AVAILABLE RECORDS:
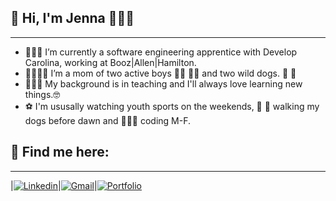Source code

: ## 👋 Hi, I'm Jenna 👩🏻‍💻
__________________________________________________________________________________________________________

- 👩🏻‍💻 I’m currently a software engineering apprentice with Develop Carolina, working at Booz|Allen|Hamilton.
- 👨‍👩‍👦‍👦 I’m a mom of two active boys 👦🏻 👦🏼 and two wild dogs. 🐶 🐶
- 👩🏻‍🏫 My background is in teaching and I'll always love learning new things.🤓
- ⚽ I'm ususally watching youth sports on the weekends, 🐾 🦮 walking my dogs before dawn and 👩🏻‍💻 coding M-F.

## 📇 Find me here:
____________________________________________________________________________________________________________

|[![Linkedin](https://img.shields.io/badge/LinkedIn-0077B5?style=for-the-badge&logo=linkedin&logoColor=white)](https://www.linkedin.com/in/jlotten)|[![Gmail](https://img.shields.io/badge/Gmail-D14836?style=for-the-badge&logo=gmail&logoColor=white)](mailto:jenna.otten@gmail.com)|[![Portfolio](https://img.shields.io/badge/Portfolio-255E63?style=for-the-badge&logo=About.me&logoColor=white)](https://www.jlotten.com/)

ACTIVITY: Whatever pictures the entries contain, omit them, and write the rest out exactly.

RESPONSE BOX:
Source code

: ## 👋 Hi, I'm Jenna 👩🏻‍💻
__________________________________________________________________________________________________________

- 👩🏻‍💻 I’m currently a software engineering apprentice with Develop Carolina, working at Booz|Allen|Hamilton.
- 👨‍👩‍👦‍👦 I’m a mom of two active boys 👦🏻 👦🏼 and two wild dogs. 🐶 🐶
- 👩🏻‍🏫 My background is in teaching and I'll always love learning new things.🤓
- ⚽ I'm ususally watching youth sports on the weekends, 🐾 🦮 walking my dogs before dawn and 👩🏻‍💻 coding M-F.

## 📇 Find me here:
____________________________________________________________________________________________________________

|[![Linkedin](https://img.shields.io/badge/LinkedIn-0077B5?style=for-the-badge&logo=linkedin&logoColor=white)](https://www.linkedin.com/in/jlotten)|[![Gmail](https://img.shields.io/badge/Gmail-D14836?style=for-the-badge&logo=gmail&logoColor=white)](mailto:jenna.otten@gmail.com)|[![Portfolio](https://img.shields.io/badge/Portfolio-255E63?style=for-the-badge&logo=About.me&logoColor=white)](https://www.jlotten.com/)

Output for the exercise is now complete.